A critical miss.
We keep expecting the next big MMORPG to involve something other than orcs, dragons, and magic, but it looks like Fantasy-ese has become the official language of online addiction. After all, each of the big four (World of Warcraft, Lineage, Everquest, and Ultima Online) have taken place in fantasy realms; could we even understand a great MMO that didn’t speak Elvish?
Maybe not, but we have no problem identifying games that talk the talk, without walking the walk, like Vanguard: Saga of Heroes. While it has all the trappings of a great MMO, (Elves, swords and loincloths), its lack of polish or compelling new mechanics make it just another MMO, not the next great one.
The world, Telon, is divided into three massive continents.

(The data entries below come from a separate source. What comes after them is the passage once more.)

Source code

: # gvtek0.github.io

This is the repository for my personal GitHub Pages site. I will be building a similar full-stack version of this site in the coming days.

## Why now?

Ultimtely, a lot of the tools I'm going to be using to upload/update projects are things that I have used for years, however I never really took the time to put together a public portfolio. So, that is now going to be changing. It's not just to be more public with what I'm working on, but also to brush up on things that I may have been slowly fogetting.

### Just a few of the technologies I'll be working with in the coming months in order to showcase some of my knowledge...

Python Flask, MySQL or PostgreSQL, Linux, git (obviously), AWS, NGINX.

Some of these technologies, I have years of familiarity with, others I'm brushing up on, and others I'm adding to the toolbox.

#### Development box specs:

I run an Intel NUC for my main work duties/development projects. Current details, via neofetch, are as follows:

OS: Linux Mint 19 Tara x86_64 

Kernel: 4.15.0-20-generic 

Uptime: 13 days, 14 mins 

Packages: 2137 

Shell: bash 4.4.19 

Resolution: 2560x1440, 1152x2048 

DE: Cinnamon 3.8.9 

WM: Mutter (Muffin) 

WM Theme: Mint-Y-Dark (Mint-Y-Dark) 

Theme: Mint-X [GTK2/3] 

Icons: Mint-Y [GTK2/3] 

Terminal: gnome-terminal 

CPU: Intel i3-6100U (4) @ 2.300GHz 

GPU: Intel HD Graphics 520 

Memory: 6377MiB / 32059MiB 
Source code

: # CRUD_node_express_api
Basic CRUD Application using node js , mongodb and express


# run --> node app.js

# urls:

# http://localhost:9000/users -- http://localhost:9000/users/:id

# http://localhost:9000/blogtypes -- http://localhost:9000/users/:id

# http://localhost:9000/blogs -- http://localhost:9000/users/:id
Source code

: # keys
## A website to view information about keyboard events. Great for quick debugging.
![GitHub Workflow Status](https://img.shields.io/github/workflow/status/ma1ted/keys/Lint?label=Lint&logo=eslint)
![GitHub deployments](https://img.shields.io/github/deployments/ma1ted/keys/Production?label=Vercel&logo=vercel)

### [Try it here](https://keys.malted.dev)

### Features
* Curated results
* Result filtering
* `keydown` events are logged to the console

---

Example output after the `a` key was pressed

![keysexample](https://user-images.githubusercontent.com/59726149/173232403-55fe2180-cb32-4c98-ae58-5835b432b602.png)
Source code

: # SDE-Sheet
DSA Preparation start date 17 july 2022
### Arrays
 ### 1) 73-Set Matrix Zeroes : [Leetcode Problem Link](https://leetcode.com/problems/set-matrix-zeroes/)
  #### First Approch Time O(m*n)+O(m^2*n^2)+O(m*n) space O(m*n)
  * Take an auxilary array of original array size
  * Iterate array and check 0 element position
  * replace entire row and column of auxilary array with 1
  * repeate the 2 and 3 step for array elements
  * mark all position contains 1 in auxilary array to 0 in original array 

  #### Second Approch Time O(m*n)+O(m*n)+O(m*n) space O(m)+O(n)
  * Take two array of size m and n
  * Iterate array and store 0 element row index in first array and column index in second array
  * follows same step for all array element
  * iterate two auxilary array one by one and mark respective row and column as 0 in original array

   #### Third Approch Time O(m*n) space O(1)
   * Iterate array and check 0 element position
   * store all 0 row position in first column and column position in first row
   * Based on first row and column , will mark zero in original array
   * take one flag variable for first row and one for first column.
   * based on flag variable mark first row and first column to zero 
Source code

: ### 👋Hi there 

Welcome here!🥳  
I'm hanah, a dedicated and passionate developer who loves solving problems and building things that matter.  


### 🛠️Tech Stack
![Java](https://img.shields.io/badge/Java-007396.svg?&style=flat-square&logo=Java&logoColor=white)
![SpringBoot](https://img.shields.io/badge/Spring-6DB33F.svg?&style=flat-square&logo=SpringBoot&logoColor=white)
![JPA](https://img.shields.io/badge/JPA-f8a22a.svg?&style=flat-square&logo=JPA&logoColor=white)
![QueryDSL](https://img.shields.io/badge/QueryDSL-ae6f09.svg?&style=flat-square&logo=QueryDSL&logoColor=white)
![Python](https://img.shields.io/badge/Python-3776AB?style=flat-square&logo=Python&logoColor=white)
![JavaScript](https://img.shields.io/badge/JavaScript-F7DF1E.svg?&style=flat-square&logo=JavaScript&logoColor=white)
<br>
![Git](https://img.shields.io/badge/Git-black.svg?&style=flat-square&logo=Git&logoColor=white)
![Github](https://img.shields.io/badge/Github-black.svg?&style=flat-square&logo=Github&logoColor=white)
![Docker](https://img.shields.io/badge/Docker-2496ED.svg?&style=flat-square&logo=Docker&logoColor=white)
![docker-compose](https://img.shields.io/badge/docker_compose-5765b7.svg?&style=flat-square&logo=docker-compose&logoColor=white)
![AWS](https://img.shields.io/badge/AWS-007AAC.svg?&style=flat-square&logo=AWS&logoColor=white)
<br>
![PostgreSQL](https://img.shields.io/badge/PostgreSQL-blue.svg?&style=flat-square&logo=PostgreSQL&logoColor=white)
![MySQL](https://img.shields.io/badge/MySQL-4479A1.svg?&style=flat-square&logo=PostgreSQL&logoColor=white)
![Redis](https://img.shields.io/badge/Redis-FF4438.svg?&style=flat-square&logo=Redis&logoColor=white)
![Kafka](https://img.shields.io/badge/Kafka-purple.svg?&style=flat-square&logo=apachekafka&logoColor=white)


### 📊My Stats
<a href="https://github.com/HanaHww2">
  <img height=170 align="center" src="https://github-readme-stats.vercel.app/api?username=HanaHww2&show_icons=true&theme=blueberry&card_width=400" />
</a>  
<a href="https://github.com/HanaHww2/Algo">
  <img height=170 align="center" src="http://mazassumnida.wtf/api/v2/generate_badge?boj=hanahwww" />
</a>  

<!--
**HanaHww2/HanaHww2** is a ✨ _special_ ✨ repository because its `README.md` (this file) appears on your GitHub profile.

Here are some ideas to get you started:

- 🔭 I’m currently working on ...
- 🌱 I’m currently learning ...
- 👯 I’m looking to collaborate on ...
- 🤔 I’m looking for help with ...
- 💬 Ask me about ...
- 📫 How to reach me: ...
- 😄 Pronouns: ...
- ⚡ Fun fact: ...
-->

As opposed to the cartoon design style of World of Warcraft
, Telon represents a more realistic place to kill dragons and whatnot. And you can kill any way you see fit, because if you can’t find something to enjoy across the maddening combination of fifteen classes and nineteen races, you’re just not the nerd we thought you were.
With so many possible combinations, Vanguard offers a ton of options for filling party roles. Say for a healing class, do you take a standard cleric, or opt for the creepier blood mage or a karate-wielding disciple? Each class is pretty unique, although there is some overlap. It offers multiple ways to get the job done, and makes for some pretty interesting group and guild potential.
Your character can obviously level up through adventuring (questing and killing), but you can also get ahead in crafting or diplomacy. You gain crafting experience from making things, and merchants will also toss you a variety of work orders and pay you handsomely for your tinkering.
Just like in the real world, diplomacy is a great idea and more often than not, much more of a pain in the ass than you’d think. Diplomacy in Vanguard is handled via a very strange card-based mini-game you play with certain NPCs. The cards you collect and use all pertain to some type of statement, though the dialogue that progresses along has nothing to do with it. The process of learning what to do with the four color gauges, the little purple disk, and the word-bubble numbers is so painful and so repetitive, I’m just going to tell you it’s lame so we can get back to the fights.
Combat is handled in typical MMO fashion, with a few minor differences. In addition to an enemy target, you can also maintain a defensive target (nice for tank or healing classes) that will catch all your positive spells, sparing you from hectic targeting changes in the middle of battle. Also, monsters that are after you are displayed in a column under your primary target for easy reference and target switching.
That’s all well and good, but a number of the surrounding mechanics will impede and frustrate you madly. For example, the penalty for death steals a fat chunk of your experience bar, and you’ve got to make it up to progress. Also, when you die you’re simply resurrected at a graveyard and must plod back to your corpse with only the gear ‘bound’ to your player. Combine those two and see if you can’t come up with a headache.
You’ll die a lot too, if you’re a solo player. Vanguard’s difficulty frequently requires you to team up or be destroyed, but that’s not as easy as you might think. Telon’s massive landscape combined with the myriad starting locations of each race can make even seeing another player somewhat of a rare occurrence outside of a capital city. Though if you can fumble through the awkward invite system, your group can go after serious foes and insanely huge dungeons.
The dungeons in Vanguard aren’t instanced, but once you see the size of one of them you’ll know why. Four or five groups could probably hack away in the same dungeon for hours and never cross paths. These things could easily smite an entire evening of your life.
Unfortunately, the surrounding sights leave something to be desired. The graphics may be fairly detailed, but their design is pretty bland, and the interface itself is a homely imitation of Warcraft
. You’ll also need a hefty rig to do it justice, and even then glitches like random pop-ups, unintentionally invisible monsters, and on one occasion, getting trapped bodily inside a mountain await to, well, bug
We are pretty happy with the customization screen for your character - you can totally change your look anytime you log in. When you have to ponder whether or not your brow is protruding enough today or how much ‘pinch’ your ears have, you’ve got options. The background music is typical fantasy score, neither breathtaking nor grating, and the sound effects are fine, if standard fare.
Vanguard has been in development for five years now, but it doesn’t really show. Sure, there’s a boatload of quests in a massive world, but much of the game was still buggy as of release day. MMOs are obviously works in progress, as they should be, but that’s no excuse not to ship solid code to begin with. Furthermore, there are no community forums aside from a tech support thread crammed with player issues, so expect some bumps in the road.
Vanguard: Saga of Heroes
might be a far better game in a few months time, but coming from the company that questionably destroyed one of its most popular MMOs (Star Wars Galaxies
), nothing is guaranteed. If you’re looking for an extended tour of nerd duty, and don’t mind it being very much a work in progress, you could give Vanguard
a shot, but don’t cry to us when you’re stuck in a tree fighting an invisible wolf, naked, with nothing but a deck of talking cards.